While pillars cant ever have a low sound stage, for a 2 channel stereo system they are very poor choice from most other technical aspects of what I believe are proper system design. And to add to that I have never heard a pro-logic or other type system with a center channel sound as good and lifelike as the better 2 channel systems I have listened too.

Once a system is imaging and staing correctly we no longer localize to the source of the sound and hear the sound stage at eye level.


----------



## thehatedguy (May 4, 2007)

Well, he did use horns...in his sig he has a new setup with some 3s probably up high and some Dyn midbasses.


----------



## Patrick Bateman (Sep 11, 2006)

Eric Stevens said:


> There are many competitors including Subterfuse a forum member here competes with a pair of the full size horns and wins at any level. There arent more using them because I am not out there supporting and promoting them in a way that would encourage more t particiipate.
> 
> The best sounding cars are always going to be those that have the best installation, meaning speaker position ,and install set up, and rely less upon signal processing to create a sound stage and images. It is always better to improve path length differences etc. even for a single seat car becuase the end resultwill have more depth to the sound stage with images being layered depth wise within the sound stage, more correctimage size relative to the size of the sound stage etc etc. so horns or not I still think the best sounding cars are those that execute a proper installation.
> 
> ...


I'm working on a 'waveguide on the dash' setup for the current car. One thing I'm a bit nervous about is the fact that you can SEE the speakers. I think this has a huge effect; if you know where the speakers are, your brain won't let you ignore that and it affects the imaging I think.

I rented a BMW 3 Series a few weeks back and I can see why Mic Wallace had such good results. The seats are so low, even if the horns are under the dash, your head is easily 6" closer to the floor then in a typical sedan.

But I'm driving a CUV, and with such a high roof and upright seating position, it makes it really difficult to come up with an underdash solution that will work in that particular vehicle.
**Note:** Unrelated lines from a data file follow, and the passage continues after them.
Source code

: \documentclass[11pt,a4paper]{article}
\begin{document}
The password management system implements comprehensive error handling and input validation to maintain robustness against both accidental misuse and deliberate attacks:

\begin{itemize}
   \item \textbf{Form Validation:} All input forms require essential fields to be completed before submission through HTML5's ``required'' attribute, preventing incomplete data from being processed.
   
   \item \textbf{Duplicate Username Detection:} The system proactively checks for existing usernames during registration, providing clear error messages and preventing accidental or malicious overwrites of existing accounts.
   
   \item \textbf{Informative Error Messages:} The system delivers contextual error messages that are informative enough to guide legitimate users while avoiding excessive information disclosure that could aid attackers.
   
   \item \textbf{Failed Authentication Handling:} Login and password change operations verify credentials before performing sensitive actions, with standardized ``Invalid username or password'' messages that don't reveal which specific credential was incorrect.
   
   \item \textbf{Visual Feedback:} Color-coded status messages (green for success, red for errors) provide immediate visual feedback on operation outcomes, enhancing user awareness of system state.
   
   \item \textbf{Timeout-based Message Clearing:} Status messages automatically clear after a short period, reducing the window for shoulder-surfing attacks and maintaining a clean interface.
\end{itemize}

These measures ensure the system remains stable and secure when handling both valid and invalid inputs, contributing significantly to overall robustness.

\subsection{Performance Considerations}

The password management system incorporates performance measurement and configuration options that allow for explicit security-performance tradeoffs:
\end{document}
I'm eager to get it finished because I'd really like to see if my theories pan out in the real world.


----------



## Mic10is (Aug 20, 2007)

Eric Stevens said:


> There are many competitors including Subterfuse a forum member here competes with a pair of the full size horns and wins at any level. There arent more using them because I am not out there supporting and promoting them in a way that would encourage more t particiipate.
> 
> The best sounding cars are always going to be those that have the best installation, meaning speaker position ,and install set up, and rely less upon signal processing to create a sound stage and images. It is always better to improve path length differences etc. even for a single seat car becuase the end resultwill have more depth to the sound stage with images being layered depth wise within the sound stage, more correctimage size relative to the size of the sound stage etc etc. so horns or not I still think the best sounding cars are those that execute a proper installation.
> 
> ...




AHEM...did you forget someone???

...you know..like the ONLY guy for a couple years to actively compete with horns:bowdown::thumbsup:


----------



## Eric Stevens (Dec 29, 2007)

Mic10is said:


> AHEM...did you forget someone???
> 
> ...you know..like the ONLY guy for a couple years to actively compete with horns:bowdown::thumbsup:


Oh and Mic Wallace :biggrinflip:


----------



## Ted J (Aug 15, 2006)

Eric Stevens said:


> Oh and Mic Wallace :biggrinflip:


Who's that? :laugh: j/k


----------



## oabeieo (Feb 22, 2015)

Patrick Bateman said:


> I'm working on a 'waveguide on the dash' setup for the current car. One thing I'm a bit nervous about is the fact that you can SEE the speakers. I think this has a huge effect; if you know where the speakers are, your brain won't let you ignore that and it affects the imaging I think.
> 
> I rented a BMW 3 Series a few weeks back and I can see why Mic Wallace had such good results. The seats are so low, even if the horns are under the dash, your head is easily 6" closer to the floor then in a typical sedan.
> 
> ...



Suv can be a pita for horns, I'm actually moving my horns back down underneath now that there crossed at 4K , and I'm probably going to do the pr170mo in the kicks. I can get the pillars to sound fantastic , but only with about a foot of precptuial depth.  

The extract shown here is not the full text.